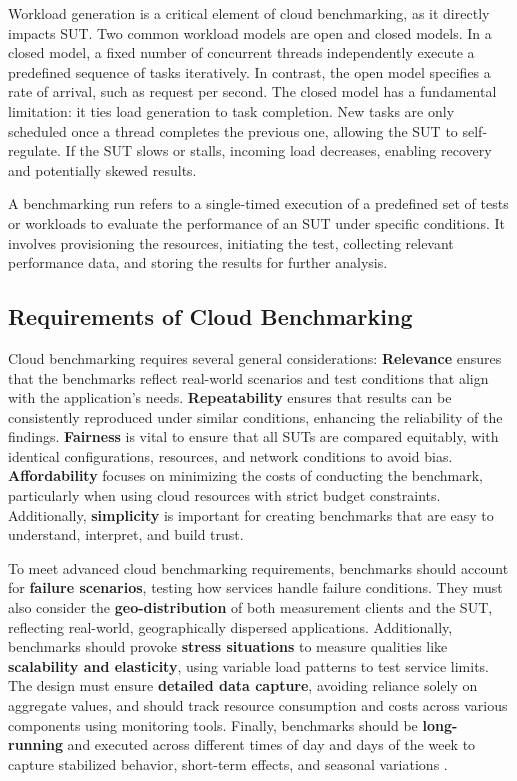 Workload generation is a critical element of cloud benchmarking, as it directly impacts SUT. Two common workload models are open and closed models. In a closed model, a fixed number of concurrent threads independently execute a predefined sequence of tasks iteratively. In contrast, the open model specifies a rate of arrival, such as request per second. The closed model has a fundamental limitation: it ties load generation to task completion. New tasks are only scheduled once a thread completes the previous one, allowing the SUT to self-regulate. If the SUT slows or stalls, incoming load decreases, enabling recovery and potentially skewed results.

A benchmarking run refers to a single-timed execution of a predefined set of tests or workloads to evaluate the performance of an SUT under specific conditions. It involves provisioning the resources, initiating the test, collecting relevant performance data, and storing the results for further analysis.

\subsection{Requirements of Cloud Benchmarking}

Cloud benchmarking requires several general considerations: \textbf{Relevance} ensures that the benchmarks reflect real-world scenarios and test conditions that align with the application's needs. \textbf{Repeatability} ensures that results can be consistently reproduced under similar conditions, enhancing the reliability of the findings. \textbf{Fairness} is vital to ensure that all SUTs are compared equitably, with identical configurations, resources, and network conditions to avoid bias. \textbf{Affordability} focuses on minimizing the costs of conducting the benchmark, particularly when using cloud resources with strict budget constraints. Additionally, \textbf{simplicity} is important for creating benchmarks that are easy to understand, interpret, and build trust.

To meet advanced cloud benchmarking requirements, benchmarks should account for \textbf{failure scenarios}, testing how services handle failure conditions. They must also consider the \textbf{geo-distribution} of both measurement clients and the SUT, reflecting real-world, geographically dispersed applications. Additionally, benchmarks should provoke \textbf{stress situations} to measure qualities like \textbf{scalability and elasticity}, using variable load patterns to test service limits. The design must ensure \textbf{detailed data capture}, avoiding reliance solely on aggregate values, and should track resource consumption and costs across various components using monitoring tools. Finally, benchmarks should be \textbf{long-running} and executed across different times of day and days of the week to capture stabilized behavior, short-term effects, and seasonal variations \cite{book_bermbach_cloud_service_benchmarking}.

Work task: Your reply should hold only the records, duplicated exactly, without any image.

Expected output:
 Workload generation is a critical element of cloud benchmarking, as it directly impacts SUT. Two common workload models are open and closed models. In a closed model, a fixed number of concurrent threads independently execute a predefined sequence of tasks iteratively. In contrast, the open model specifies a rate of arrival, such as request per second. The closed model has a fundamental limitation: it ties load generation to task completion. New tasks are only scheduled once a thread completes the previous one, allowing the SUT to self-regulate. If the SUT slows or stalls, incoming load decreases, enabling recovery and potentially skewed results.

A benchmarking run refers to a single-timed execution of a predefined set of tests or workloads to evaluate the performance of an SUT under specific conditions. It involves provisioning the resources, initiating the test, collecting relevant performance data, and storing the results for further analysis.

\subsection{Requirements of Cloud Benchmarking}

Cloud benchmarking requires several general considerations: \textbf{Relevance} ensures that the benchmarks reflect real-world scenarios and test conditions that align with the application's needs. \textbf{Repeatability} ensures that results can be consistently reproduced under similar conditions, enhancing the reliability of the findings. \textbf{Fairness} is vital to ensure that all SUTs are compared equitably, with identical configurations, resources, and network conditions to avoid bias. \textbf{Affordability} focuses on minimizing the costs of conducting the benchmark, particularly when using cloud resources with strict budget constraints. Additionally, \textbf{simplicity} is important for creating benchmarks that are easy to understand, interpret, and build trust.

To meet advanced cloud benchmarking requirements, benchmarks should account for \textbf{failure scenarios}, testing how services handle failure conditions. They must also consider the \textbf{geo-distribution} of both measurement clients and the SUT, reflecting real-world, geographically dispersed applications. Additionally, benchmarks should provoke \textbf{stress situations} to measure qualities like \textbf{scalability and elasticity}, using variable load patterns to test service limits. The design must ensure \textbf{detailed data capture}, avoiding reliance solely on aggregate values, and should track resource consumption and costs across various components using monitoring tools. Finally, benchmarks should be \textbf{long-running} and executed across different times of day and days of the week to capture stabilized behavior, short-term effects, and seasonal variations \cite{book_bermbach_cloud_service_benchmarking}.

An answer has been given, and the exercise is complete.